Invece la costruzione di una sinistra alternativa non ha ancora un'accelerazione sufficiente. C'è stato un'iniziativa di un gruppo di sindacalisti, che continuerà, ma mi pare ancora troppo poco. Nello stesso tempo non accettiamo l'ipotesi di una costruzione della sinistra d'alternativa solo nell'ambito delle forze politiche. La stessa nostra opposizione alla prospettiva della costruzione di un partito riformista ci deve spingere in questa direzione. Ho sentito però una critica che ritengo sbagliata al nostro atteggiamento su questo tema. Il punto non è dichiararsi favorevoli o contrari a ciò che avviene in ogni caso al di fuori del nostro ambito, ma invece scegliere di condizionare i processi, nel caso dovessero andare avanti, tramite l'accelerazione della costruzione di una sinistra alternativa. Infatti il quadro cambierebbe se questa costruzione venisse effettuata, ed è qui allora che noi dobbiamo insistere. Non ci nascondiamo però i ritardi e le difficoltà che sono evidenti anche in Europa e sono tanto più significativi in vista delle elezioni europee. Il problema ha infatti a che fare con la questione europea. Ad esempio il voto negativo all'euro avvenuto in Svezia non è certo in continuità con forme di resistenza nazionalistica, esprime invece l'idea che questo tipo di costruzione europea mette in crisi le esperienze di Welfare State più avanzate. Ma dobbiamo sapere che se questa modalità di reazione si allarga rappresenta per noi una deriva assai pericolosa. Rischiamo infatti di essere schiacciati tra un sì all'Europa che verrebbe visto come un'accettazione della costituzionalizzazione del neoliberismo ed un no che verrebbe inteso come semplice separatismo. Per evitare questa tenaglia negativa abbiamo bisogno di una crescita dei movimenti per un'altra Europa. Oggi è comparso un significativo articolo di Bill Clinton che indica una politica del tutto inadeguata ma tuttavia riconosce che le critiche che provengono da sinistra al tenue riformismo hanno una loro forza ed una loro ragionevolezza.

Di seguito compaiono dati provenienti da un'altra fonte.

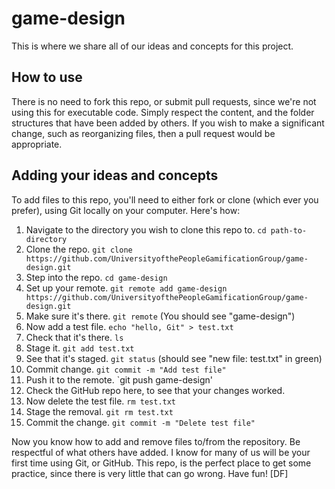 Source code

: # game-design
This is where we share all of our ideas and concepts for this project.

## How to use
There is no need to fork this repo, or submit pull requests, since we're not using this for executable code. Simply respect the content, and the folder structures that have been added by others. If you wish to make a significant change, such as reorganizing files, then a pull request would be appropriate.

## Adding your ideas and concepts
To add files to this repo, you'll need to either fork or clone (which ever you prefer), using Git locally on your computer. Here's how:

1. Navigate to the directory you wish to clone this repo to. `cd path-to-directory`
2. Clone the repo. `git clone https://github.com/UniversityofthePeopleGamificationGroup/game-design.git`
3. Step into the repo. `cd game-design`
4. Set up your remote. `git remote add game-design https://github.com/UniversityofthePeopleGamificationGroup/game-design.git`
5. Make sure it's there. `git remote` (You should see "game-design")
6. Now add a test file. `echo "hello, Git" > test.txt`
7. Check that it's there. `ls`
8. Stage it. `git add test.txt`
9. See that it's staged. `git status` (should see "new file: test.txt" in green)
10. Commit change. `git commit -m "Add test file"`
11. Push it to the remote. `git push game-design'
12. Check the GitHub repo here, to see that your changes worked.
13. Now delete the test file. `rm test.txt`
14. Stage the removal. `git rm test.txt`
15. Commit the change. `git commit -m "Delete test file"`

Now you know how to add and remove files to/from the repository. Be respectful of what others have added. I know for many of us will be your first time using Git, or GitHub. This repo, is the perfect place to get some practice, since there is very little that can go wrong. Have fun! [DF]
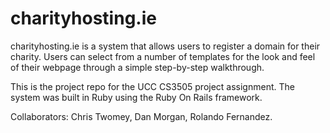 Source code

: charityhosting.ie
=================

charityhosting.ie is a system that allows users to register a domain for their charity. Users can select from a number of templates for the look and feel of their webpage through a simple step-by-step walkthrough.

This is the project repo for the UCC CS3505 project assignment. The system was built in Ruby using the Ruby On Rails framework.

Collaborators: Chris Twomey, Dan Morgan, Rolando Fernandez.
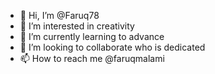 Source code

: - 👋 Hi, I’m @Faruq78
- 👀 I’m interested in creativity 
- 🌱 I’m currently learning to advance 
- 💞️ I’m looking to collaborate who is dedicated 
- 📫 How to reach me @faruqmalami

<!---
Faruq78/Faruq78 is a ✨ special ✨ repository because its `README.md` (this file) appears on your GitHub profile.
You can click the Preview link to take a look at your changes.
--->
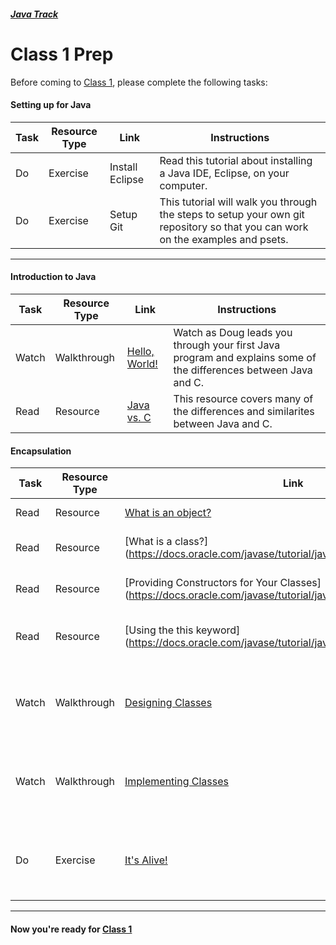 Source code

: ##### [Java Track](../../)

# Class 1 Prep

Before coming to [Class 1](../class1), please complete the following tasks:

#### Setting up for Java
Task | Resource Type | Link  | Instructions
--------------|------|------|-------------
Do | Exercise | Install Eclipse | Read this tutorial about installing a Java IDE, Eclipse, on your computer.
Do | Exercise | Setup Git | This tutorial will walk you through the steps to setup your own git repository so that you can work on the examples and psets.
*** 

#### Introduction to Java
Task | Resource Type | Link  | Instructions
--------------|------|------|-------------
Watch | Walkthrough | [Hello, World!](https://youtu.be/tDtfnf37EeQ) | Watch as Doug leads you through your first Java program and explains some of the differences between Java and C.
Read | Resource | [Java vs. C](http://introcs.cs.princeton.edu/java/faq/c2java.html) | This resource covers many of the differences and similarites between Java and C.

#### Encapsulation
Task | Resource Type | Link | Instructions
-----|------|------|------
Read | Resource | [What is an object?](https://docs.oracle.com/javase/tutorial/java/concepts/object.html) | Read about Java objects
Read | Resource | [What is a class?] (https://docs.oracle.com/javase/tutorial/java/concepts/class.html) | Read about Java classes
Read | Resource | [Providing Constructors for Your Classes] (https://docs.oracle.com/javase/tutorial/java/javaOO/constructors.html) | Read about Java class constructors
Read | Resource | [Using the this keyword] (https://docs.oracle.com/javase/tutorial/java/javaOO/thiskey.html) | Read about the this keyword in Java
Watch | Walkthrough | [Designing Classes](https://youtu.be/-YMs8zRwKXs) | Watch Doug go through the process of designing a Java class.
Watch | Walkthrough | [Implementing Classes](https://youtu.be/SJ7UMRuO6e4) | Watch Doug implement the class he designed in the previous video.
Do | Exercise | [It's Alive!](../exercises/its-alive) | Can computers become sentient? We're about to find out!
*** 

#### Now you're ready for [Class 1](../class1)
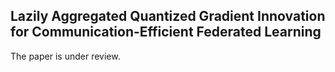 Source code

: ## **Lazily Aggregated Quantized Gradient Innovation for Communication-Efficient Federated Learning**
The paper is under review.

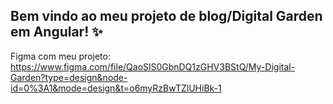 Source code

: ## Bem vindo ao meu projeto de blog/Digital Garden em Angular! ✨

Figma com meu projeto: <https://www.figma.com/file/QaoSlS0GbnDQ1zGHV3BStQ/My-Digital-Garden?type=design&node-id=0%3A1&mode=design&t=o6myRzBwTZlUHiBk-1>

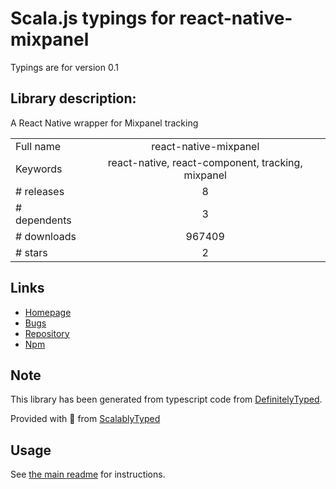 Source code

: 
# Scala.js typings for react-native-mixpanel

Typings are for version 0.1

## Library description:
A React Native wrapper for Mixpanel tracking

|                    |                 |
| ------------------ | :-------------: |
| Full name          | react-native-mixpanel |
| Keywords           | react-native, react-component, tracking, mixpanel |
| # releases         | 8 |
| # dependents       | 3 |
| # downloads        | 967409 |
| # stars            | 2 |

## Links
- [Homepage](https://github.com/davodesign84/react-native-mixpanel#readme)
- [Bugs](https://github.com/davodesign84/react-native-mixpanel/issues)
- [Repository](https://github.com/davodesign84/react-native-mixpanel)
- [Npm](https://www.npmjs.com/package/react-native-mixpanel)
    


## Note
This library has been generated from typescript code from [DefinitelyTyped](https://definitelytyped.org).

Provided with :purple_heart: from [ScalablyTyped](https://github.com/oyvindberg/ScalablyTyped)

## Usage
See [the main readme](../../readme.md) for instructions.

Abbiamo fatto bene a chiedere una caduta anticipata del governo, che però non significa pensare ad una spallata. Questa non può essere un'operazione propagandistica, ma invece deve indicare la necessità e la possibilità di realizzare questo obiettivo. Nello stesso tempo non possiamo trascurare le capacità di reazione del governo. Le uscite sul fascismo, sui magistrati, sulle droghe, sui limiti di competitività del nostro sistema economico, non sono fatte a caso. Con esse le forze dominanti cercano di arginare la crisi del blocco sociale di riferimento con una supplenza ideologica, con uno scontro politico aprioristico.

Naturalmente ciò avviene con disastri molto grandi per gli assetti sociali ed istituzionali del nostro paese. Ma tutto questo rappresenta appunto la risposta estrema alla crisi profonda del governo delle destre. Si è rivelata fallimentare l'idea che flessibilizzando e precarizzando il lavoro e riducendo le tasse si sarebbe potuto rilanciare lo sviluppo. Naturalmente questo è accaduto anche per l'intreccio con la crisi economica mondiale. Tutto questo ha portato ad uno scollamento drammatico nel blocco di maggioranza. Mi riferisco in particolare all'atteggiamento di forze sociali che non si rendono cooptabili in un sistema corporativo di distribuzione della ricchezza. Ma mi riferisco anche a forze ed a coscienze organizzate. La critica del cardinale Ruini è indicativa di come quella parte della Chiesa che aveva di buon grado sostenuto la prospettiva delle destre decida di prendere le distanze. La Cisl che aveva investito tutto in un patto neocorporativo, il patto per l'Italia appunto, sente un'insofferenza e cerca altre soluzioni.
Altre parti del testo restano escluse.